When Kamala Harris famously refused to seek the death penalty against a young gang member accused of killing a cop two decades ago, she said then that her opposition to capital punishment was well-reasoned and absolute.
Even under pressure from the late Democratic Sen. Dianne Feinstein, who received a standing ovation when she called for the death penalty at the officer’s funeral, Harris, then 39, stood strong.
“For those who want this defendant put to death, let me say simply that there can be no exception to principle,” she wrote in an opinion piece published in the San Francisco Chronicle in 2004, shortly after being elected the city’s first female district attorney.
“I gave my word to the people of San Francisco that I oppose the death penalty,” Harris wrote, “and I will honor that commitment despite the strong emotions evoked by this case.”
Just four years later, however, Harris pushed aside her long-held opposition to capital punishment when she announced plans to run for attorney general of California.

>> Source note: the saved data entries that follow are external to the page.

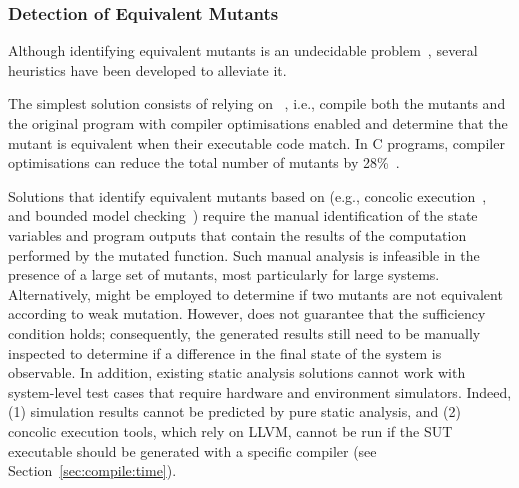 \subsubsection{Detection of Equivalent Mutants}
\label{sec:background:equivalent}

Although identifying equivalent mutants is an undecidable problem~\cite{madeyski2013overcoming,Bugg:Correctness:82}, several heuristics have been developed to alleviate it. 

The simplest solution consists of relying on ~\cite{papadakis2015trivial, kintis2017detecting,papadakis2019mutation}, i.e., compile both the mutants and the original program with compiler optimisations enabled and determine that the mutant is equivalent when their executable code match. In C programs, compiler optimisations can reduce the total number of mutants by 28\%~\cite{kintis2017detecting}.



Solutions that identify equivalent mutants based on  (e.g., concolic execution~\cite{holling2016nequivack}, and bounded model checking~\cite{riener2011test}) require the manual identification of the state variables and program outputs that contain the results of the computation performed by the mutated function.
Such manual analysis is infeasible in the presence of a large set of mutants, most particularly for large systems. 
Alternatively,  might be employed to determine if two mutants are not equivalent according to weak mutation. 
However,  does not guarantee that the sufficiency condition holds; consequently, the generated results still need to be manually inspected to determine if a difference in the final state of the system is observable. In addition, existing static analysis solutions cannot work with system-level test cases that require hardware and environment simulators.
Indeed, (1) simulation results cannot be predicted by pure static analysis, and (2) concolic execution tools, which rely on LLVM, cannot be run if the SUT executable should be generated with a specific compiler (see Section~\ref{sec:compile:time}).

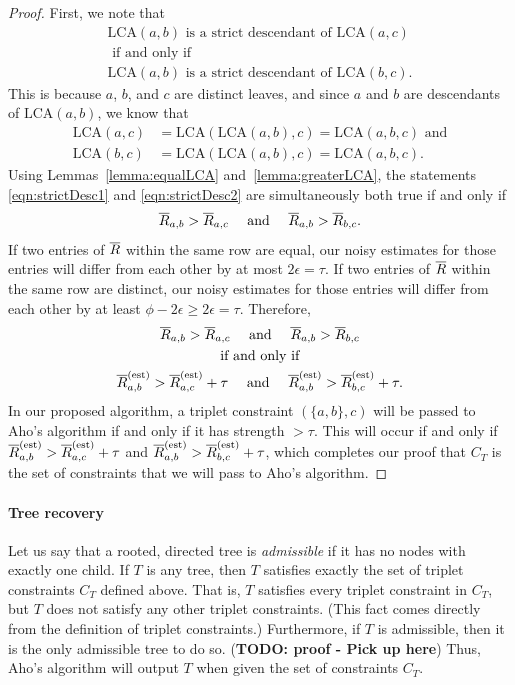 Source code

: \documentclass{article}
\theoremstyle{definition}
\newcommand{\LCA}{\text{LCA}}
\newcommand{\RbarEst}{\Rbar^\text{(est)}}
\begin{document}
\begin{proof}
First, we note that
\begin{gather}
\LCA(a,b) \text{ is a strict descendant of } \LCA(a,c) \label{eqn:strictDesc1} \\
\text{ if and only if } \nonumber \\
\LCA(a,b) \text{ is a strict descendant of } \LCA(b,c). \label{eqn:strictDesc2}
\end{gather}
This is because $a$, $b$, and $c$ are distinct leaves, and since $a$ and $b$ are descendants of $\LCA(a,b)$, we know that
\begin{align*}
\LCA(a,c) &= \LCA(\LCA(a,b),c) = \LCA(a,b,c) \text{ and} \\
\LCA(b,c) &= \LCA(\LCA(a,b),c) = \LCA(a,b,c).
\end{align*}
Using Lemmas~\ref{lemma:equalLCA} and~\ref{lemma:greaterLCA}, the statements \eqref{eqn:strictDesc1} and \eqref{eqn:strictDesc2} are simultaneously both true if and only if
\begin{gather*}
\overline{R}_{a,b} > \overline{R}_{a,c}
\quad \text{ and } \quad
\overline{R}_{a,b} > \overline{R}_{b,c}.
\end{gather*}
If two entries of $\overline{R}$ within the same row are equal, our noisy estimates for those entries will differ from each other by at most $2\epsilon = \tau$.
If two entries of $\overline{R}$ within the same row are distinct, our noisy estimates for those entries will differ from each other by at least $\phi - 2\epsilon \geq 2\epsilon = \tau$.
Therefore,
\begin{gather*}
\Rbar_{a,b} > \Rbar_{a,c}
\quad \text{ and } \quad
\Rbar_{a,b} > \Rbar_{b,c} \\
%
\text{ if and only if } \\
%
\RbarEst_{a,b} > \RbarEst_{a,c} + \tau
\quad \text{ and } \quad
\RbarEst_{a,b} > \RbarEst_{b,c} + \tau.
\end{gather*}
In our proposed algorithm, a triplet constraint $(\{a,b\},c)$ will be passed to Aho's algorithm if and only if it has strength $> \tau$.
This will occur if and only if $\RbarEst_{a,b} > \RbarEst_{a,c} + \tau$ and $\RbarEst_{a,b} > \RbarEst_{b,c} + \tau$, which completes our proof that $C_T$ is the set of constraints that we will pass to Aho's algorithm.
\end{proof}

\paragraph{Tree recovery}
Let us say that a rooted, directed tree is \emph{admissible} if it has no nodes with exactly one child.
If $T$ is any tree, then $T$ satisfies exactly the set of triplet constraints $C_T$ defined above.
That is, $T$ satisfies every triplet constraint in $C_T$, but $T$ does not satisfy any other triplet constraints.
(This fact comes directly from the definition of triplet constraints.)
Furthermore, if $T$ is admissible, then it is the only admissible tree to do so.
({\bf TODO: proof - Pick up here})
Thus, Aho's algorithm will output $T$ when given the set of constraints $C_T$.
\end{document}
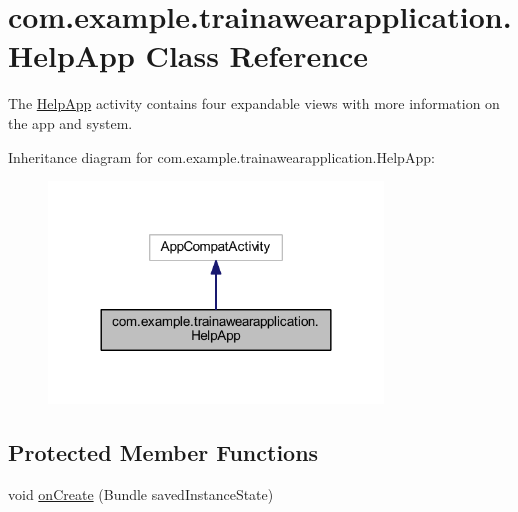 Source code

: \hypertarget{classcom_1_1example_1_1trainawearapplication_1_1_help_app}{}\section{com.\+example.\+trainawearapplication.\+Help\+App Class Reference}
\label{classcom_1_1example_1_1trainawearapplication_1_1_help_app}


The \mbox{\hyperlink{classcom_1_1example_1_1trainawearapplication_1_1_help_app}{Help\+App}} activity contains four expandable views with more information on the app and system.  




Inheritance diagram for com.\+example.\+trainawearapplication.\+Help\+App\+:
\nopagebreak
\begin{figure}[H]
\begin{center}
\leavevmode
\includegraphics[width=252pt]{classcom_1_1example_1_1trainawearapplication_1_1_help_app__inherit__graph}
\end{center}
\end{figure}
\subsection*{Protected Member Functions}
\begin{DoxyCompactItemize}
\item 
void \mbox{\hyperlink{classcom_1_1example_1_1trainawearapplication_1_1_help_app_a8fb144074fe5f839efbbdbfb16edd528}{on\+Create}} (Bundle saved\+Instance\+State)
\end{DoxyCompactItemize}
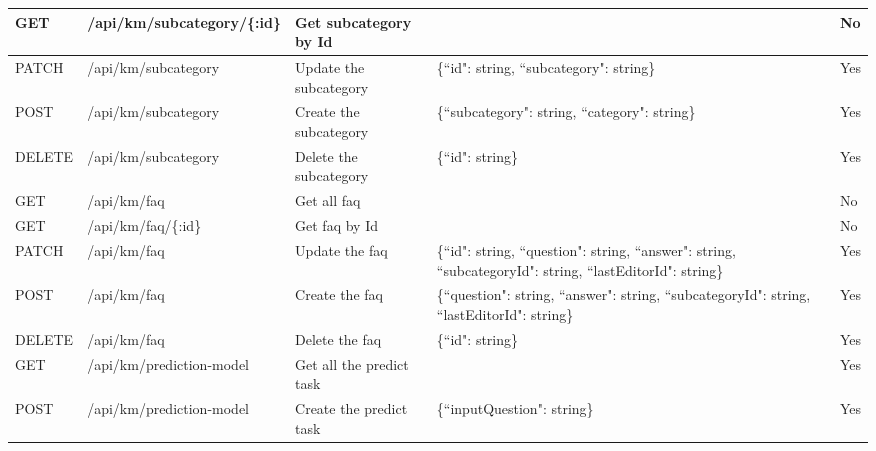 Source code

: \documentclass[12pt,oneside,openright,a4paper]{cpe-english-project}
\begin{document}
\begin{table}[h]
\begin{adjustbox}{width=\textwidth}
\begin{tabular}{|l|l|l|l|l|}
		GET		& /api/km/subcategory/\{:id\} & Get subcategory by Id 	& 												& No \\ \hline
		PATCH	& /api/km/subcategory 		& Update the subcategory 	& \{``id": string, ``subcategory": string\}			& Yes \\ \hline
		POST	& /api/km/subcategory 		& Create the subcategory 	& \{``subcategory": string, ``category": string\} 	& Yes \\ \hline
		DELETE	& /api/km/subcategory 		& Delete the subcategory 	& \{``id": string\} 								& Yes \\ \hline
		GET		& /api/km/faq 				& Get all faq 				& 												& No \\ \hline
		GET		& /api/km/faq/\{:id\} 		& Get faq by Id 			& 												& No \\ \hline
		PATCH	& /api/km/faq 				& Update the faq 			& \{``id": string, ``question": string, ``answer": string, ``subcategoryId": string, ``lastEditorId": string\}			 & Yes \\ \hline
		POST	& /api/km/faq 				& Create the faq 			& \{``question": string, ``answer": string, ``subcategoryId": string, ``lastEditorId": string\}	& Yes \\ \hline
		DELETE	& /api/km/faq 				& Delete the faq 			& \{``id": string\} 								& Yes \\ \hline
		GET		& /api/km/prediction-model 	& Get all the predict task 	& 												& Yes \\ \hline
		POST	& /api/km/prediction-model 	& Create the predict task 	& \{``inputQuestion": string\}						& Yes \\ \hline
		\end{tabular}
	\end{adjustbox}
\end{table}


\end{document}
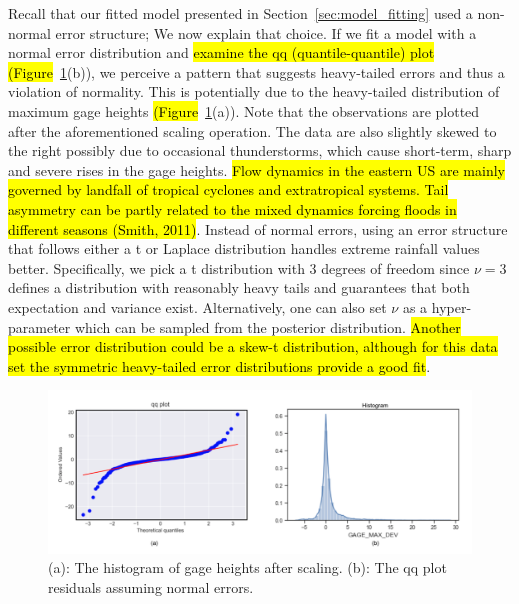 Recall that our fitted model presented in Section~\ref{sec:model_fitting} used a non-normal error structure;
We now explain that choice.
If we fit a model with a normal error distribution and \hl{examine the qq (quantile-quantile) plot (Figure}~\ref{fig:hist_original}(b)), we perceive  a pattern that suggests heavy-tailed errors and thus a violation of normality.
This is potentially due to the heavy-tailed distribution of maximum gage heights \hl{(Figure}~\ref{fig:hist_original}(a)).
Note that the observations are plotted after the aforementioned scaling operation.
The data are also slightly skewed to the right possibly due to occasional thunderstorms, which cause short-term, sharp and severe rises in the gage heights.
\hl{Flow dynamics in the eastern US are mainly governed by landfall of tropical cyclones and extratropical systems.
Tail asymmetry can be partly related to the mixed dynamics forcing floods in different seasons (Smith, 2011)}.
Instead of normal errors, using an error structure that follows either a t or Laplace distribution handles extreme rainfall values better.
Specifically, we pick a t distribution with 3 degrees of freedom since $ \nu =3$ defines a distribution with reasonably heavy tails and  guarantees that both expectation and variance exist.
Alternatively, one can also set $\nu$ as a hyper-parameter which can be sampled from the posterior distribution.
\hl{Another possible error distribution could be a skew-t distribution, although for this data set the symmetric heavy-tailed error distributions provide a good fit}. \\

\begin{figure}[htbp]
 \begin{center}
     \includegraphics[width=\textwidth]{../images/qq_and_hist_gage_height_after_scaling.png}
\caption{(a): The histogram of gage heights after scaling. (b): The qq plot residuals assuming normal errors.}
\label{fig:hist_original}
 \end{center}
\end{figure}

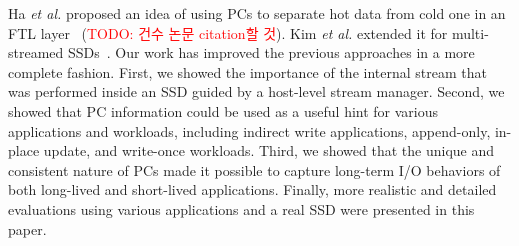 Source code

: Ha {\it et al.} proposed an idea of using PCs to separate hot data from cold
one in an FTL layer~\cite{ha} (\textcolor{red}{TODO: 건수 논문 citation할 것}). Kim {\it et al.} extended it for multi-streamed
SSDs~\cite{PCStream}.  Our work has improved the previous approaches in a more
complete fashion. First, we showed the importance of the internal stream that
was performed inside an SSD guided by a host-level stream manager. Second, we
showed that PC information could be used as a useful hint for various
applications and workloads, including indirect write applications, append-only,
in-place update, and write-once workloads. Third, we showed that the unique and
consistent nature of PCs made it possible to capture long-term I/O behaviors of
both long-lived and short-lived applications.  Finally, more realistic and
detailed evaluations using various applications and a real SSD were presented
in this paper.



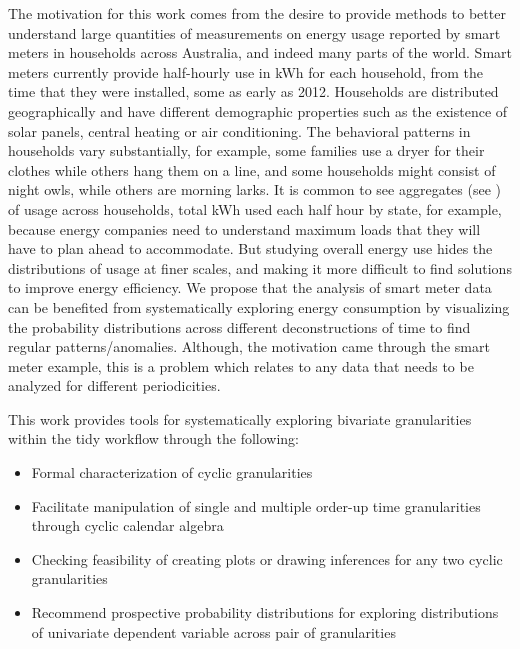 \documentclass[12pt]{article}
\begin{document}
The motivation for this work comes from the desire to provide methods to better understand large quantities of measurements on energy usage reported by smart meters in households across Australia, and indeed many parts of the world. Smart meters currently provide half-hourly use in kWh for each household, from the time that they were installed, some as early as 2012. Households are distributed geographically and have different demographic properties such as the existence of solar panels, central heating or air conditioning. The behavioral patterns in households vary substantially, for example, some families use a dryer for their clothes while others hang them on a line, and some households might consist of night owls, while others are morning larks. It is common to see aggregates (see \citet{2012-la}) of usage across households, total kWh used each half hour by state, for example, because energy companies need to understand maximum loads that they will have to plan ahead to accommodate. But studying overall energy use hides the distributions of usage at finer scales, and making it more difficult to find solutions to improve energy efficiency. We propose that the analysis of smart meter data can be benefited from systematically exploring energy consumption by visualizing the probability distributions across different deconstructions of time to find regular patterns/anomalies. Although, the motivation came through the smart meter example, this is a problem which relates to any data that needs to be analyzed for different periodicities.

This work provides tools for systematically exploring bivariate granularities within the tidy workflow through the following:

\begin{itemize}
\item
  Formal characterization of cyclic granularities
\item
  Facilitate manipulation of single and multiple order-up time granularities through cyclic calendar algebra
\item
  Checking feasibility of creating plots or drawing inferences for any two cyclic granularities
\item
  Recommend prospective probability distributions for exploring distributions of univariate dependent variable across pair of granularities
\end{itemize}
\end{document}
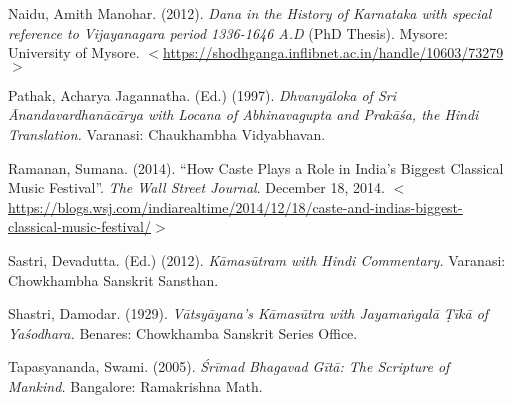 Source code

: \begin{thebibliography}{99}
  Naidu, Amith Manohar. (2012). \textit{Dana in the History of Karnataka with special reference to Vijayanagara period 1336-1646 A.D} (PhD Thesis). Mysore: University of Mysore. $<$\url{https://shodhganga.inflibnet.ac.in/handle/10603/73279}$>$

  Pathak, Acharya Jagannatha. (Ed.) (1997). \textit{Dhvanyāloka of Sri Ānandavardhanācārya with Locana of Abhinavagupta and Prakāśa, the Hindi Translation.} Varanasi: Chaukhambha Vidyabhavan.

  Ramanan, Sumana. (2014). “How Caste Plays a Role in India’s Biggest Classical Music Festival”. \textit{The Wall Street Journal}. December 18, 2014. $<$\url{https://blogs.wsj.com/indiarealtime/2014/12/18/caste-and-indias-biggest-classical-music-festival/}$>$

  Sastri, Devadutta. (Ed.) (2012). \textit{Kāmasūtram with Hindi Commentary.} Varanasi: Chowkhambha Sanskrit Sansthan.

  Shastri, Damodar. (1929). \textit{Vātsyāyana’s Kāmasūtra with Jayamaṅgalā Ṭīkā of Yaśodhara.} Benares: Chowkhamba Sanskrit Series Office.

  Tapasyananda, Swami. (2005). \textit{Śrīmad Bhagavad Gītā: The Scripture of Mankind.} Bangalore: Ramakrishna Math.

 \end{thebibliography}

\theendnotes

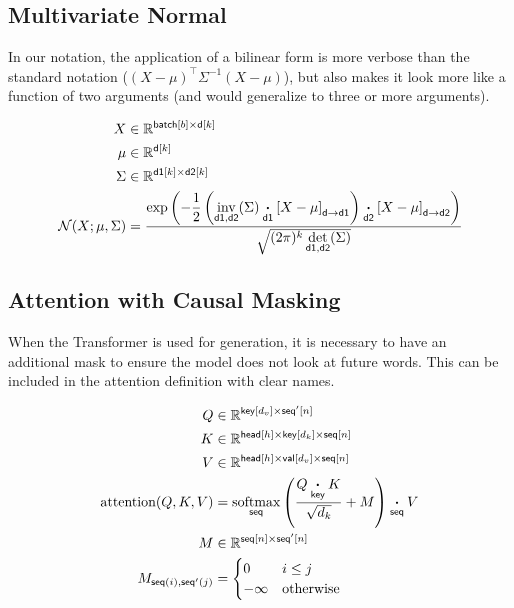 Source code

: \documentclass{article}
\newcommand{\reals}{\mathbb{R}}
\begin{document}
\subsection{Multivariate Normal}

In our notation, the application of a bilinear form is more verbose than the standard notation ($(X-\mu)^\top \Sigma^{-1} (X-\mu)$), but also makes it look more like a function of two arguments (and would generalize to three or more arguments).

\begin{align*} 
X &\in \reals^{\nset{batch}{{b}} \times \nset{d}{{k}}}  \\
\mu &\in \reals^{{\nset{d}{{k}}}}  \\
\Sigma & \in   \reals^{{\nset{d1}{{k}} \times \nset{d2}{{k}}}}  \\
{\cal N}(X; \mu, \Sigma) &= \frac{\displaystyle \exp\left(-\frac{1}{2}  \left(\nfun{d1, d2}{inv}(\Sigma) \ndot{d1} \nmov{d}{d1}{X - \mu} \right) \ndot{d2} \nmov{d}{d2}{X - \mu} \right)}{\sqrt{(2 \pi)^k \nfun{d1, d2}{det}(\Sigma)}}
\end{align*}


\subsection{Attention with Causal Masking}

When the Transformer is used for generation, it is necessary to have
an additional mask to ensure the model does not look at future words.
This can be included in the attention definition with clear names.

\begin{align*} 
Q &\in \reals^{\nset{key}{d_v} \times\nset{seq'}{n}}\\
K &\in \reals^{\nset{head}{h} \times\nset{key}{d_k} \times \nset{seq}{n}}\\
V &\in \reals^{\nset{head}{h} \times \nset{val}{d_v} \times \nset{seq}{n}}\\
\text{attention}(Q, K, V) &=  \nfun{seq}{softmax} \left( \frac{Q \ndot{key} K}{\sqrt{d_k}} + M \right) \ndot{seq} V \\
M & \in \reals^{\nset{seq}{n} \times \nset{seq'}{n}} \\
M_{\nidx{seq}{i}, \nidx{seq'}{j}} & = \begin{cases}0 & i \leq j\\
-\infty & \text{otherwise} \end{cases} \\
\end{align*}
\end{document}
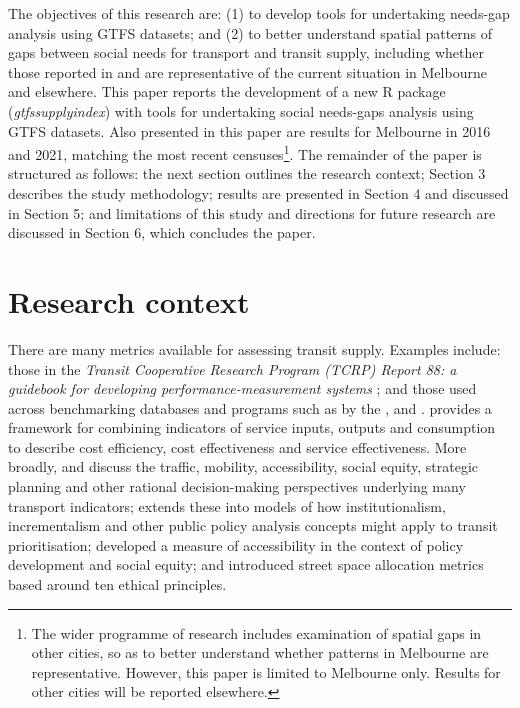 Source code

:\documentclass[preprint, 3p,
authoryear]{elsarticle} %
\begin{document}
The objectives of this research are: (1) to develop tools for
undertaking needs-gap analysis using GTFS datasets; and (2) to better
understand spatial patterns of gaps between social needs for transport
and transit supply, including whether those reported in
\citet{Currie2007Identifying} and \citet{currie2010identifying} are
representative of the current situation in Melbourne and elsewhere. This
paper reports the development of a new R package
(\emph{gtfssupplyindex}) with tools for undertaking social needs-gaps
analysis using GTFS datasets. Also presented in this paper are results
for Melbourne in 2016 and 2021, matching the most recent
censuses\footnote{The wider programme of research includes examination
  of spatial gaps in other cities, so as to better understand whether
  patterns in Melbourne are representative. However, this paper is
  limited to Melbourne only. Results for other cities will be reported
  elsewhere.}. The remainder of the paper is structured as follows: the
next section outlines the research context; Section 3 describes the
study methodology; results are presented in Section 4 and discussed in
Section 5; and limitations of this study and directions for future
research are discussed in Section 6, which concludes the paper.

\section{Research context}\label{research-context}

There are many metrics available for assessing transit supply. Examples
include: those in the \emph{Transit Cooperative Research Program (TCRP)
Report 88: a guidebook for developing performance-measurement systems}
\citep{Ryus:2003aa}; and those used across benchmarking databases and
programs such as by the
\citet{Florida-Transit-Information-System:2018aa}, \citet{UITP:2015aa}
and \citet{Imperial-College-London:2023aa}.
\citet{FieldingGordonJ1987Mpts} provides a framework for combining
indicators of service inputs, outputs and consumption to describe cost
efficiency, cost effectiveness and service effectiveness. More broadly,
\citet{Litman:2003ab} and \citet{Litman:2016aa} discuss the traffic,
mobility, accessibility, social equity, strategic planning and other
rational decision-making perspectives underlying many transport
indicators; \citet{Reynolds:2017ah} extends these into models of how
institutionalism, incrementalism and other public policy analysis
concepts might apply to transit prioritisation;
\citet{GuzmanLuisA.2017Aeit} developed a measure of accessibility in the
context of policy development and social equity; and
\citet{Creutzig2020streetspaceallocation} introduced street space
allocation metrics based around ten ethical principles.
\end{document}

She vowed that, if elected, she would “enforce the death penalty as the law dictates.”
As attorney general of California, she advocated for enforcement of a state law under which the parents of chronically truant kids could be thrown in jail. But years later, during her first campaign for president, she expressed regret that some prosecutors had actually done so, saying that was “never the intention” of the law.
Her shifting stance on the contentious topic is but one example of how the Democratic presidential nominee has attempted to walk the line between tough-on-crime prosecutor and progressive politician.
Following the controversial police killing of Michael Brown in Ferguson, Missouri, in 2014, Harris launched a pilot program requiring field special agents of the California Department of Justice to begin wearing body cameras. She declined, however, to back a far more comprehensive measure favored by police reform advocates that would have provided statewide regulations on the devices.
About six years later, following the police murder of George Floyd in Minneapolis, Harris noted the importance of “independent investigations” into alleged police misconduct, citing the inherent problem of perceived or real conflicts of interest when such cases are investigated by local prosecutors. As California’s AG, however, she declined to provide that sort of outside scrutiny to several controversial police shootings in the state.
Her critics have seized on these and other perceived contradictions as evidence that she’s a flip-flopping politician – “a chameleon” as Republican vice presidential nominee Sen. JD Vance has repeatedly called her. But Harris’ supporters see her as an opened-minded leader unafraid to change her thinking when persuaded by evidence.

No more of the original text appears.